A. Show that t = 1.95 and P-value = 0.051 for Jones. Show that t = 1.97 and P-value = 0.049 for Smith.
```{r}
n_s2 <- 1000
h0_mean2 <- 500
#Jones
sample_meanj <- 519.5
sample_sdj <- 10
# t value
t_statj <- (sample_meanj - h0_mean2) / (sample_sdj)
t_statj
#p-value
p_valj <- 2 * pt(-abs(t_statj), df = n_s2 - 1)
p_valj
```
```{r}
#Smith
sample_meansm <- 519.7
sample_sdsm <- 10
# t value
t_statsm <- (sample_meansm - h0_mean2) / (sample_sdsm)
t_statsm
#p-value
p_valsm <- 2 * pt(-abs(t_statsm), df = n_s2 - 1)
p_valsm
```
B. Using α = 0.05, for each study indicate whether the result is "statistically significant."
We fail to reject the null hypothesis. In this case, both studies have p-values slightly above 0.05, but below it. So we can say that both studies have marginally significant results at the α = 0.05 level.
C. Using this example, explain the misleading aspects of reporting the result of a test as "P ≤ 0.05" versus "P \> 0.05," or as "reject H0" versus "Do not reject H0," without reporting the actual P-value.
Reporting the result of a hypothesis test simply as "P ≤ 0.05" or "reject H0" without reporting the actual p-value can be misleading in several ways:
- It doesn't provide information about the magnitude of the effect or the strength of evidence against the null hypothesis.
- It does not convey the uncertainty associated with the p-value. In this example, both studies have p-values slightly above and below 0.05. Reporting the result as simply "P ≤ 0.05" implies a false sense of certainty.
---------------------------------------------------------------------------------------------------------
#### 6. A school nurse wants to determine whether age is a factor in whether children choose a healthy snack after school. She conducts a survey of 300 middle school students, with the results below. Test at α = 0.05 the claim that the proportion who choose a healthy snack differs by grade level.

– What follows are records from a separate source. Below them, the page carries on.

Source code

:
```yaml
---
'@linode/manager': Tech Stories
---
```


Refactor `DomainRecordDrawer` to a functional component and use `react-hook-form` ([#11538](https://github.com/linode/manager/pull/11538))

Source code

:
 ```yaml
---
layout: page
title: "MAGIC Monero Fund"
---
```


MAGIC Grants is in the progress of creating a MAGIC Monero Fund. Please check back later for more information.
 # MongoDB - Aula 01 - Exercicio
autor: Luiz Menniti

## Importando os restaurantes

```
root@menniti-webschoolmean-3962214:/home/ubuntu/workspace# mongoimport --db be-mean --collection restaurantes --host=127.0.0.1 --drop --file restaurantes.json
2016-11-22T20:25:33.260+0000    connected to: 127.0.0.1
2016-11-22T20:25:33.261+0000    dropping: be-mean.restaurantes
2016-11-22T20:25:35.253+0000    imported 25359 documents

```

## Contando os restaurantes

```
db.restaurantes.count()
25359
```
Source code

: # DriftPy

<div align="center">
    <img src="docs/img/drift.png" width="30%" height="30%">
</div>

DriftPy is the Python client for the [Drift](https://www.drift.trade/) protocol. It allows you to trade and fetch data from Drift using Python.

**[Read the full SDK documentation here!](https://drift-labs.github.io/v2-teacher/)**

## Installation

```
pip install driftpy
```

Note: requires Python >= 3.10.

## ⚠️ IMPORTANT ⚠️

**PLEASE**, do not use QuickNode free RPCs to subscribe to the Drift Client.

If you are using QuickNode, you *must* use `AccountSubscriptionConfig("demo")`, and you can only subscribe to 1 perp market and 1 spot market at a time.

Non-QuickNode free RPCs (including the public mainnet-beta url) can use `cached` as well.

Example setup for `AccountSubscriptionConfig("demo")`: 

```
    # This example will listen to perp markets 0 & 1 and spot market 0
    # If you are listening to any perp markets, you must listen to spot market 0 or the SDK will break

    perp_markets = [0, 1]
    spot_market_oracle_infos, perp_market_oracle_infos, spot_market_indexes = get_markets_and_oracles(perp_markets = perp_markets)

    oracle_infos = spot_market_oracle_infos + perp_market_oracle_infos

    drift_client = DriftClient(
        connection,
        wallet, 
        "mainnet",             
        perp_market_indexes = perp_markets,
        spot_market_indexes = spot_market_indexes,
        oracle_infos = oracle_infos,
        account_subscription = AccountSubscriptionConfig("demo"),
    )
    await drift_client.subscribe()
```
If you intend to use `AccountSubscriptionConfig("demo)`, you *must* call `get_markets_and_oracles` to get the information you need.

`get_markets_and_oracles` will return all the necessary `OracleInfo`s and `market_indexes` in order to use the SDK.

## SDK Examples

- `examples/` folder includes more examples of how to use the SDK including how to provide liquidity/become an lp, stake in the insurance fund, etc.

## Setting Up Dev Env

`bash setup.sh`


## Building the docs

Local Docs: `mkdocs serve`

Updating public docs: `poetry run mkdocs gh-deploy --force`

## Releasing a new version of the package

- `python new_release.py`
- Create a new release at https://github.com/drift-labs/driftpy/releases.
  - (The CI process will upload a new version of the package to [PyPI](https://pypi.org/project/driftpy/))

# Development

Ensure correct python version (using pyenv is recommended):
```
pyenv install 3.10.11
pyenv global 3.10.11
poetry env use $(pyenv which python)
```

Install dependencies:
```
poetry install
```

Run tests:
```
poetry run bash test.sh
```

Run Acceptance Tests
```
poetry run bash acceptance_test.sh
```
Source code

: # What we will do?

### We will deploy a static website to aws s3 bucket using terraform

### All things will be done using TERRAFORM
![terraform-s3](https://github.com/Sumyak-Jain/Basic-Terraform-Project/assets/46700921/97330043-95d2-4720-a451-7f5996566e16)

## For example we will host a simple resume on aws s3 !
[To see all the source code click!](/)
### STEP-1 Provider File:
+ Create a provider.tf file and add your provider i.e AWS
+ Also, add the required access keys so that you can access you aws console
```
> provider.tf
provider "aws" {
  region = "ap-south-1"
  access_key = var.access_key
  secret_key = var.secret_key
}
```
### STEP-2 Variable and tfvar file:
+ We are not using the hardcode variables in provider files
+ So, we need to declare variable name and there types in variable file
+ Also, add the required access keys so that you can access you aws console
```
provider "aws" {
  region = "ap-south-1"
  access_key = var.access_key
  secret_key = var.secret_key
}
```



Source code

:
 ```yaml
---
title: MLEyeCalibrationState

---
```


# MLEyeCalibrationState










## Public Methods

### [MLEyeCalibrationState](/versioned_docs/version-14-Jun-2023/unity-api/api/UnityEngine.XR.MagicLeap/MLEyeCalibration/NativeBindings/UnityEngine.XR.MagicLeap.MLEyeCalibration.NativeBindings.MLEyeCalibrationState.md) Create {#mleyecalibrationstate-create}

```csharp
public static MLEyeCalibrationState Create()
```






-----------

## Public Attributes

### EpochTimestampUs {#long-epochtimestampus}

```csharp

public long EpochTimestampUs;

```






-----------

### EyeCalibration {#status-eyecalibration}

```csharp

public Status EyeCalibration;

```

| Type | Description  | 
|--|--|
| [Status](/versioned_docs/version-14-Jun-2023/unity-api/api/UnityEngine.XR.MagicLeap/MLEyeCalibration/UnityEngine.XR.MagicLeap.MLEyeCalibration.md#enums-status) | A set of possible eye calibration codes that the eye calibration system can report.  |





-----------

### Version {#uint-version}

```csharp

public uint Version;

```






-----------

| Grade Level | 6th grade | 7th grade | 8th grade |
|--------------------|-------------|----------------|--------------------|
| Healthy Snack | 31 | 43 | 51 |
| Unhealthy Snack | 69 | 57 | 49 |
#### What is the null hypothesis?
The proportion of observed children choosing healthy or unhealthy snack is equal to the expected proportion in all grades.
#### Which test should we use?
Chi-square
```{r}
snack_obs <- matrix(c(31, 43, 51, 69, 57, 49), nrow = 2, byrow = TRUE)
rownames(snack_obs) <- c("Healthy", "Unhealthy")
colnames(snack_obs) <- c("6th grade", "7th grade", "8th grade")
obs <- table(snack_obs)
total_obs <- sum(snack_obs)
snack_exp <- rep(sum(snack_obs)/3, 3)
snack_exp <- rbind(snack_exp, snack_exp)
rownames(snack_exp) <- c("Healthy", "Unhealthy")
colnames(snack_exp) <- c("6th grade", "7th grade", "8th grade")
snack_exp <- snack_exp * total_obs
chisq.test(snack_obs, snack_exp, 0.05)
```
#### What is the conclusion?
We reject the Null Hypothesis. Seems that there is a significant difference between observed proportion of children choosing healthy snack based on the grade versus the expected proportion. In this case seems that in low grades children the proportion of children choosing healthy snack are lower than higher grades.
#### 7. Per-pupil costs (in thousands of dollars) for cyber charter school tuition for school districts in three areas are shown. Test the claim that there is a difference in means for the three areas, using an appropriate test.
"Area 1" 6.2 9.3 6.8 6.1 6.7 7.5
"Area 2" 7.5 8.2 8.5 8.2 7.0 9.3
"Area 3" 5.8 6.4 5.6 7.1 3.0 3.5
#### What is the null hypothesis?
The means for the Per-pupil costs in the 3 school districts areas are equal.
#### Which test should we use?
One-way Anova.
```{r}
area1 <- c(6.2, 9.3, 6.8, 6.1, 6.7, 7.5)
area2 <- c(7.5, 8.2, 8.5, 8.2, 7.0, 9.3)
area3 <- c(5.8, 6.4, 5.6, 7.1, 3.0, 3.5)
perpupil <- data.frame(area1, area2, area3)
summary(perpupil)
perpupil2 <- stack(perpupil[,1:3])
model <- aov(values ~ ind, data = perpupil2)
summary(model)
```
#### What is the conclusion?
The per-pupil cost is significantly different based on the area (p<0.05).